El estrés o stress es una palabra derivada del latín. Durante el siglo XVII significaba “adversidad” o “aflición”. Pero al final de siglo 18 cambio su significado etimológico por el de Esfuerzo, Presión o Fuerza.

Hoy podemos decir que el estrés esta ligado al Esfuerzo y Tensión psicofísica de ser humano.

El austríaco-canadiense Hans Selye fue el primero en concebir el estrés y escribir sobre este fenómeno en los seres vivos. Podemos afirmar que el estrés es una respuesta física y mental natural que nos sirve para afrontar situaciones que demandan un esfuerzo y así adaptarnos al entorno.

Existe estrés o stress positivo, llamado eustress, así como un estrés negativo, llamado distress, los cuales causan reacciones fisiológicas similares hay sudor en manos y pies, se acelera el ritmo cardíaco la presión arterial sube, así como el nivel de tensión muscular aumenta. En el plano emocional, el eustress ayuda y es un motivo de lucha contra una situación adversa mientras que en el distress el individuo se acobarda y trata de huir de la situación pudiendo llegar a padecer de pánico incluso teniendo una crisis de pánico.

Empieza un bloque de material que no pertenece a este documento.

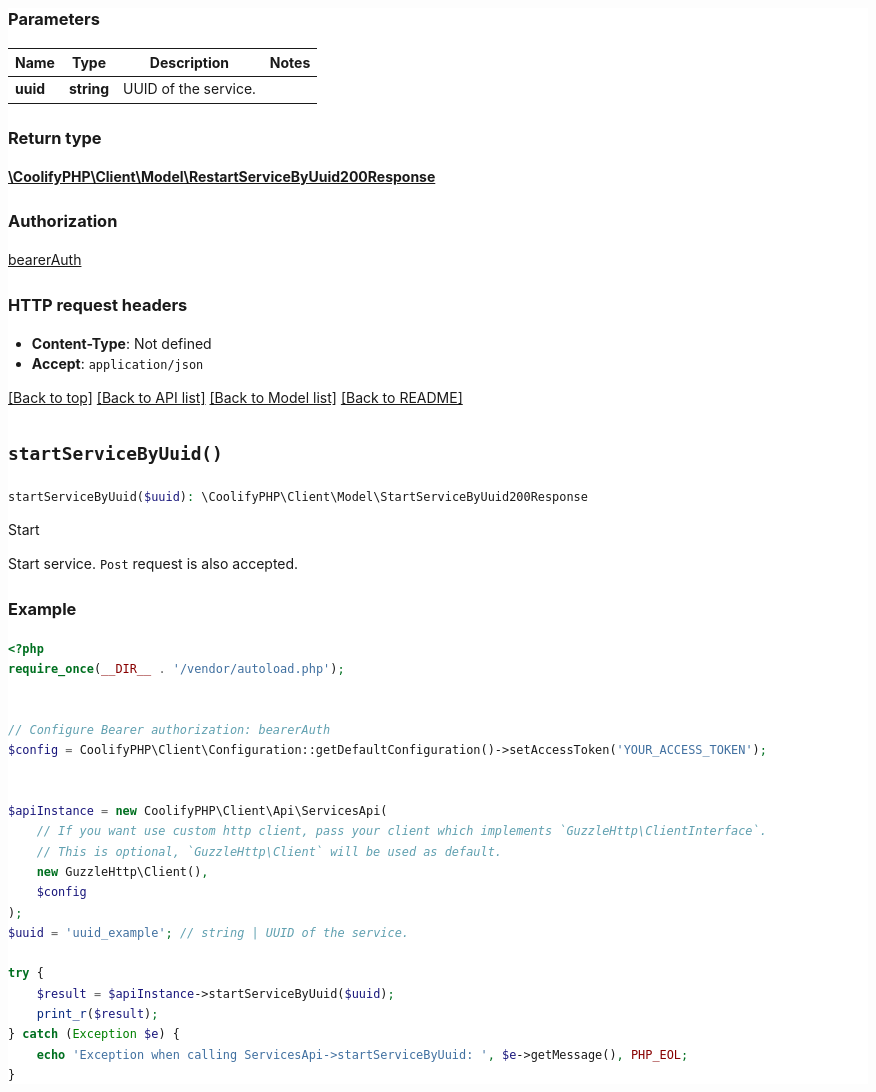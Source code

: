 ### Parameters

| Name | Type | Description  | Notes |
| ------------- | ------------- | ------------- | ------------- |
| **uuid** | **string**| UUID of the service. | |

### Return type

[**\CoolifyPHP\Client\Model\RestartServiceByUuid200Response**](../Model/RestartServiceByUuid200Response.md)

### Authorization

[bearerAuth](../../README.md#bearerAuth)

### HTTP request headers

- **Content-Type**: Not defined
- **Accept**: `application/json`

[[Back to top]](#) [[Back to API list]](../../README.md#endpoints)
[[Back to Model list]](../../README.md#models)
[[Back to README]](../../README.md)

## `startServiceByUuid()`

```php
startServiceByUuid($uuid): \CoolifyPHP\Client\Model\StartServiceByUuid200Response
```

Start

Start service. `Post` request is also accepted.

### Example

```php
<?php
require_once(__DIR__ . '/vendor/autoload.php');


// Configure Bearer authorization: bearerAuth
$config = CoolifyPHP\Client\Configuration::getDefaultConfiguration()->setAccessToken('YOUR_ACCESS_TOKEN');


$apiInstance = new CoolifyPHP\Client\Api\ServicesApi(
    // If you want use custom http client, pass your client which implements `GuzzleHttp\ClientInterface`.
    // This is optional, `GuzzleHttp\Client` will be used as default.
    new GuzzleHttp\Client(),
    $config
);
$uuid = 'uuid_example'; // string | UUID of the service.

try {
    $result = $apiInstance->startServiceByUuid($uuid);
    print_r($result);
} catch (Exception $e) {
    echo 'Exception when calling ServicesApi->startServiceByUuid: ', $e->getMessage(), PHP_EOL;
}
```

El estrés tiene tres etapas:

La primera fase es de alerta, estado de alarma y tendencia a la huida generándose cambios fisiológicos y bioquímicos en el cuerpo para producir el máximo de energía suficiente para escapar y salir corriendo.

La segunda fase es de adaptación o resistencia, y esta se produce cuando se mantiene la situación de estrés y se van acumulando en el cuerpo las sustancias químicas producidas en la primera fase. El Producto de esta situación química es el mantenimiento del estado de alerta sin que se produzca relajación y por consiguiente se aumente o mantenga la tensión muscular.

La tercera fase posible es el agotamiento, y es producido cuando el estrés se convierte en crónico (distress) y se mantiene por un tiempo demasiado largo. La sensación interna y espiritual es de estar en el limite y verse superado, nos hace descansar mal, no dormir, no relajarnos estar apurados para todo, teniendo una sensación de angustia permanente, ansiedad, depresión, pánico, falta de animo y un constante deseo de huida.

Para evitar esto el Yoga y la Yogaterapia para el Estrés nos enseñan que un cambio espiritual del individuo obedece a la relación psicofísica que este tiene consigo mismo y fundamentalmente con su entorno.

La Emoción es un cambio fisiológico generado por una causa interna (imagen o idea) o externa que una vez que esta causa desaparece, este cambio fisiológico igual persiste y se sigue manifestando estableciendo un tipo de tensión muscular sobre la cual se afirma la tensión emocional.

Para vencer una emoción no deseada lo primero que hay que hacer es como en el Yoga elongar el músculo, romper su nivel de tensión y posible contractura para eliminar la coraza muscular que encierra esa energía que es la emoción no deseada, cambiando nuestra sensación interna. El otro paso siguiente en Yoga es cambiar nuestro ritmo respiratorio para cambiar a su vez el ritmo cardiaco por medio de una respiración diagframática y serena, pausada y lenta que nos lleve a la relajación y mayor oxigenación del organismo. El tercer paso es cambiar nuestra actitud, abandonando las prisas y dejándonos espacio y tiempo para nosotros mismos lo cual no es poca cosa.

Gracias a las posturas de yoga estáticas la coraza emocional es vencida por el yoga pero para esto es necesario concentrarse en la respiración y en la entrada de oxigeno “nuestro principal alimento diario”.

En Yoga y principalmente en “Yogaterapia para el Streess” se aprende que el ser humano aprende puede ponerle freno a la actividad, disminuyendo la tensión y aquietando la mente para lo cual utilizamos la técnica de “Sama Yoga” o relajación guiada e inducida. No debemos olvidar que el gran problema que tenemos es que cuando terminamos con nuestras tareas diarias queremos disfrutar lo que viene después, y necesitamos esparcimiento, estar con seres queridos pero no podemos parar, pues nuestra mente sigue pensando en nuestro trabajo, obligaciones u objetivos no cumplidos. Debemos evitar este accionar relajándonos psicofisicamente, por eso las posturas de yoga son necesarias. No olvidemos que el stress en sí no es malo. El problema es que en ocasiones sin el yoga uno no puedo dominarlo. En Yogaterapia para el stress o en yoga simplemente aprendemos que el estres es una energía motivadora del ser humano, y que el verdadero problema es cuando esa energía nos controla a nosotros.

El yoga en definitiva es el control de la emociones por técnicas al alcance de todos y una puerta mas que segura a la tranquilidad y bienestar de cada ser humano.

Yogacharya

Dr. Fernando Estévez Griego

(Swami Maitreyananda)

Gran Maestro de Yoga y Doctor en Psicología.